Re: [PATCH v2] mm: memory: move mem_cgroup_charge() into alloc_anon_folio()

From: Kefeng Wang <wangkefeng.wang@huawei.com>
To: Michal Hocko <mhocko@suse.com>
Cc: Andrew Morton <akpm@linux-foundation.org>, <linux-mm@kvack.org>,
	<linux-kernel@vger.kernel.org>, <ryan.roberts@arm.com>,
	Matthew Wilcox <willy@infradead.org>,
	David Hildenbrand <david@redhat.com>
Subject: Re: [PATCH v2] mm: memory: move mem_cgroup_charge() into alloc_anon_folio()
Date: Fri, 19 Jan 2024 20:59:22 +0800	[thread overview]
Message-ID: <14ae628d-a9ef-42f3-9201-e90c5c88c133@huawei.com> (raw)
In-Reply-To: <ZaosK59cRa27K9zW@tiehlicka>

On 2024/1/19 16:00, Michal Hocko wrote:
> On Fri 19-01-24 10:05:15, Kefeng Wang wrote:
>>
>>
>> On 2024/1/18 23:59, Michal Hocko wrote:
>>> On Wed 17-01-24 18:39:54, Kefeng Wang wrote:
>>>> mem_cgroup_charge() uses the GFP flags in a fairly sophisticated way.
>>>> In addition to checking gfpflags_allow_blocking(), it pays attention
>>>> to __GFP_NORETRY and __GFP_RETRY_MAYFAIL to ensure that processes within
>>>> this memcg do not exceed their quotas.
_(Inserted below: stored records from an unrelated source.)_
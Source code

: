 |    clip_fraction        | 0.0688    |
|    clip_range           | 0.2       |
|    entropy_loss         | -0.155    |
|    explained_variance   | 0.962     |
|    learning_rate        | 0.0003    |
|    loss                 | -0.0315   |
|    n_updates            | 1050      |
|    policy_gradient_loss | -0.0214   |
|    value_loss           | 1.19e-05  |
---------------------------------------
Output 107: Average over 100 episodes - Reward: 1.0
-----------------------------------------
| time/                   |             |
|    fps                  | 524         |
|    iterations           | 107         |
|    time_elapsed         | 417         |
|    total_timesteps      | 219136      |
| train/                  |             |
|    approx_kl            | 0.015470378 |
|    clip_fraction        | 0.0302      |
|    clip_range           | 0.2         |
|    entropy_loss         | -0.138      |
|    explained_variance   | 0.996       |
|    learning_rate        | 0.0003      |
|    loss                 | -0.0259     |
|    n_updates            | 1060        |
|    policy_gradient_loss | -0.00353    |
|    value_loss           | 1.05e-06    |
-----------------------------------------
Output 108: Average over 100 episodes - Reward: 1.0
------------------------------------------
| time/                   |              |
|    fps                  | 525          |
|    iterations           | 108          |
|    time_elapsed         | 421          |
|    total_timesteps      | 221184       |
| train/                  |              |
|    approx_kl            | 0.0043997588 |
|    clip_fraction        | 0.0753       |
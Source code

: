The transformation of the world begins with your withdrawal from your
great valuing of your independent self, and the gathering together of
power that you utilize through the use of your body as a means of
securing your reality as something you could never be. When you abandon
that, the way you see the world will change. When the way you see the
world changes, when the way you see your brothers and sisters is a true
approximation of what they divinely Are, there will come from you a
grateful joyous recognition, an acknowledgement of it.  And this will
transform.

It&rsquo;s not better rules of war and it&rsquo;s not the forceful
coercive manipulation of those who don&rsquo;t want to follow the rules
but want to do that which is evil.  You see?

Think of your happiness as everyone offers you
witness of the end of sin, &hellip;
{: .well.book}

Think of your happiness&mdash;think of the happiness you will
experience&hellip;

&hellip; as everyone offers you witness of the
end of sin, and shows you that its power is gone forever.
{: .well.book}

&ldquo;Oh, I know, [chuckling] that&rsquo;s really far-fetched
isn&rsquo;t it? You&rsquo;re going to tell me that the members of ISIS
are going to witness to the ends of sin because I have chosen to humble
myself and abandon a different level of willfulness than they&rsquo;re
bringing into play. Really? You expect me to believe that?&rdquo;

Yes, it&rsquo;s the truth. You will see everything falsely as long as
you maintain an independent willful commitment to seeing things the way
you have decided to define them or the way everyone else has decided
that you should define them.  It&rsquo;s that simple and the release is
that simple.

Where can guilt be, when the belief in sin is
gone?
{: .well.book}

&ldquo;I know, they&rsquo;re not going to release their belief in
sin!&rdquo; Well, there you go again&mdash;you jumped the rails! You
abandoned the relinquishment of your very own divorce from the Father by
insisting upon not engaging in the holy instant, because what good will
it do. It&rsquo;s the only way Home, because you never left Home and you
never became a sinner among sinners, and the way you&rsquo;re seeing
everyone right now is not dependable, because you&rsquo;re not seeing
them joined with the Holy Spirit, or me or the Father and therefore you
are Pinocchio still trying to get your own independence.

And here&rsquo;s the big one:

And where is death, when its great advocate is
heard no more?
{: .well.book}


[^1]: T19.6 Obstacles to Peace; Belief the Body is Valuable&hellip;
Using the same GFP flags ensures
>>>> that we handle large anonymous folios correctly, including falling back
>>>> to smaller orders when there is plenty of memory available in the system
>>>> but this memcg is close to its limits.
>>>
>>> The changelog is not really clear in the actual problem you are trying
>>> to fix. Is this pure consistency fix or have you actually seen any
>>> misbehavior. From the patch I suspect you are interested in THPs much
>>> more than regular order-0 pages because those are GFP_KERNEL like when
>>> it comes to charging. THPs have a variety of options on how aggressive
>>> the allocation should try. From that perspective NORETRY and
>>> RETRY_MAYFAIL are not all that interesting because costly allocations
>>> (which THPs are) already do imply MAYFAIL and NORETRY.
>>
>> I don't meet actual issue, it founds from code inspection.
>>
>> mTHP is introduced by Ryan（19eaf44954df "mm: thp: support allocation of
>> anonymous multi-size THP")，so we have similar check for mTHP like PMD THP
>> in alloc_anon_folio(), it will try to allocate large order folio below
>> PMD_ORDER, and fallback to order-0 folio if fails, meanwhile,
>> it get GFP flags from vma_thp_gfp_mask() according to user configuration
>> like PMD THP allocation, so
>>
>> 1) the memory charge failure check should be moved into fallback
>> logical, because it will make us to allocated as much as possible large
>> order folio, although the memcg's memory usage is close to its limits.
>>
>> 2) using seem GFP flags for allocate/mem charge, be consistent with PMD
>> THP firstly, in addition, according to GFP flag returned for
>> vma_thp_gfp_mask(), GFP_TRANSHUGE_LIGHT could make us skip direct reclaim,
>> _GFP_NORETRY will make us skip mem_cgroup_oom and won't kill
>> any progress from large order folio charging.
> 
> OK, makes sense. Please turn that into the changelog.

Sure.

> 
>>> GFP_TRANSHUGE_LIGHT is more interesting though because those do not dive
>>> into the direct reclaim at all. With the current code they will reclaim
>>> charges to free up the space for the allocated THP page and that defeats
>>> the light mode. I have a vague recollection of preparing a patch to
>>
>> We are interesting to GFP_TRANSHUGE_LIGHT and _GFP_NORETRY as mentioned
>> above.
> 
> if mTHP can be smaller than COSTLY_ORDER then you are correct and
> NORETRY makes a difference. Please mention that in the changelog as
> well.
> 

For memory cgroup charge, _GFP_NORETRY checked to make us directly skip
mem_cgroup_oom(), it has no concern with folio order or COSTLY_ORDER 
when check _GFP_NORETRY in try_charge_memcg(), so I think NORETRY should
always make difference for all large order folio.